◆ ACTION ITEM: In total, how many lines of the data contain the word "Adding"? Only that number is wanted.
^^^^
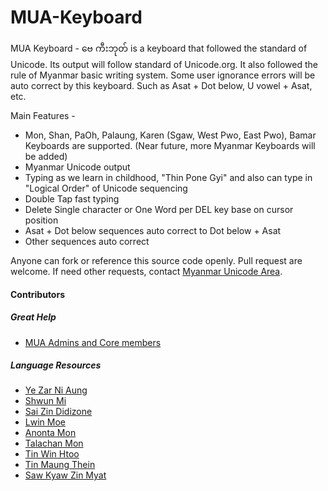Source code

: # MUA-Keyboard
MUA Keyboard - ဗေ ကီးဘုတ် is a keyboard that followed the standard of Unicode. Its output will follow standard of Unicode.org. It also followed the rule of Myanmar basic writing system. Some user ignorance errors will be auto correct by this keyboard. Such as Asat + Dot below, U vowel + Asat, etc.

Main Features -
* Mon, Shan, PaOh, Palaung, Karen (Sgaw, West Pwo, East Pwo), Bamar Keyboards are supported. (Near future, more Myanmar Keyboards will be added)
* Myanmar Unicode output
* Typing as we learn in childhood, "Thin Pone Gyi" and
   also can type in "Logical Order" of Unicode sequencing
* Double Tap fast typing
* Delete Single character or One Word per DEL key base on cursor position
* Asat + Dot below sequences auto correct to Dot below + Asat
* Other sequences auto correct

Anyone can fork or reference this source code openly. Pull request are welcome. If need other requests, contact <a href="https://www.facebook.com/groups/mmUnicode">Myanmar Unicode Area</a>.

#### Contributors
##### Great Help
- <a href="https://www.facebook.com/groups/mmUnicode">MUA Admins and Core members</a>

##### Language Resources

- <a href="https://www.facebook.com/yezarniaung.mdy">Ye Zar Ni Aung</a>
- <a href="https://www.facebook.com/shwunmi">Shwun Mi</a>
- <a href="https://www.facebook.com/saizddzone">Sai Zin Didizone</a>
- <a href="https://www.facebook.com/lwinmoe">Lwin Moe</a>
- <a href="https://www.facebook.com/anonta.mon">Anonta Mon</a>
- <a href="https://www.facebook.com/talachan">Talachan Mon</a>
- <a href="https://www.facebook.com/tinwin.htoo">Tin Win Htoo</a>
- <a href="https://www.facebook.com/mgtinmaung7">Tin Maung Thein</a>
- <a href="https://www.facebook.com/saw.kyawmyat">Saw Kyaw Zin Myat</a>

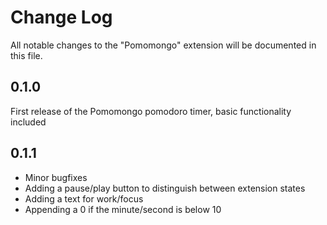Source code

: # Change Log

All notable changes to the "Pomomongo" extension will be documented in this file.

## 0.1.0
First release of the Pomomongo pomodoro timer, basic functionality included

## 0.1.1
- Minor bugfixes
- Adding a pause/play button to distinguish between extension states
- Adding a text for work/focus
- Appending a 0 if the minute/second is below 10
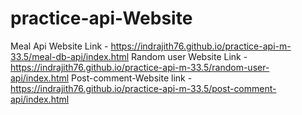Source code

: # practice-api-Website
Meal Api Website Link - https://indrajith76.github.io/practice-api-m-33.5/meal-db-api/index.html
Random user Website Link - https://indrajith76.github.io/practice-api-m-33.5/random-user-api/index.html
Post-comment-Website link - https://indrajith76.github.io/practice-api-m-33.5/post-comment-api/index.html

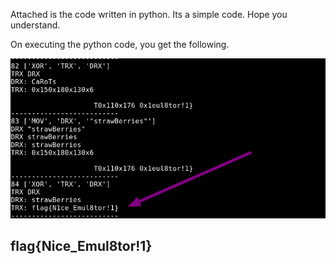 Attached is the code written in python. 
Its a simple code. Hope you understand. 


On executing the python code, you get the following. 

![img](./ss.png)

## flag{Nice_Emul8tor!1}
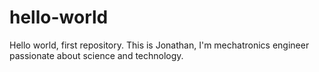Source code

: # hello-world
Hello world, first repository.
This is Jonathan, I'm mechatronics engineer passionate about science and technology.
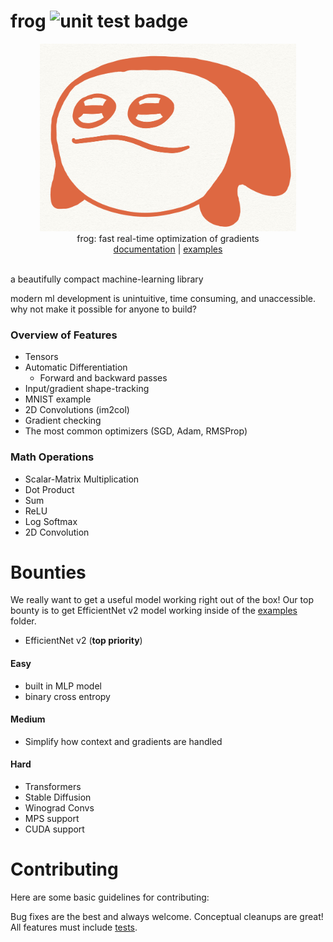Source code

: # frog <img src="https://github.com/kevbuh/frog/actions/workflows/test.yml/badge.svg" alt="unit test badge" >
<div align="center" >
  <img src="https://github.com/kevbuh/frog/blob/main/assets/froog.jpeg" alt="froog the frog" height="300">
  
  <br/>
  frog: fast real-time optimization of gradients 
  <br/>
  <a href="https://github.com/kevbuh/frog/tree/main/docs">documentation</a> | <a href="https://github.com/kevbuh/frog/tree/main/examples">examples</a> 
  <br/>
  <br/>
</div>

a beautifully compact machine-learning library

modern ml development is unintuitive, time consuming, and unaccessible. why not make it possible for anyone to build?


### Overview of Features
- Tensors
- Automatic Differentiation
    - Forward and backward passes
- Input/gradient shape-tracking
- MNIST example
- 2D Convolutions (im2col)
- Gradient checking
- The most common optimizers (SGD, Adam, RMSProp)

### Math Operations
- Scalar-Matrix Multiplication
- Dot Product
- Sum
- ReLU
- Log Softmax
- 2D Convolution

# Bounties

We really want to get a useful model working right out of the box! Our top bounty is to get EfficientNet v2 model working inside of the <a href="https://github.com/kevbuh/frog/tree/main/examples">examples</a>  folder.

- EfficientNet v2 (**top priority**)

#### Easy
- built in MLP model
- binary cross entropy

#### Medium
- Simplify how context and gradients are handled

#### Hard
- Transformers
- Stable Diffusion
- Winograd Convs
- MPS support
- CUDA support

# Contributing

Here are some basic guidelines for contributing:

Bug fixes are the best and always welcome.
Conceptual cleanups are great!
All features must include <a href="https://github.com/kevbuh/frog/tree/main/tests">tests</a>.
^^^^
◆ EXERCISE SOLUTION: 2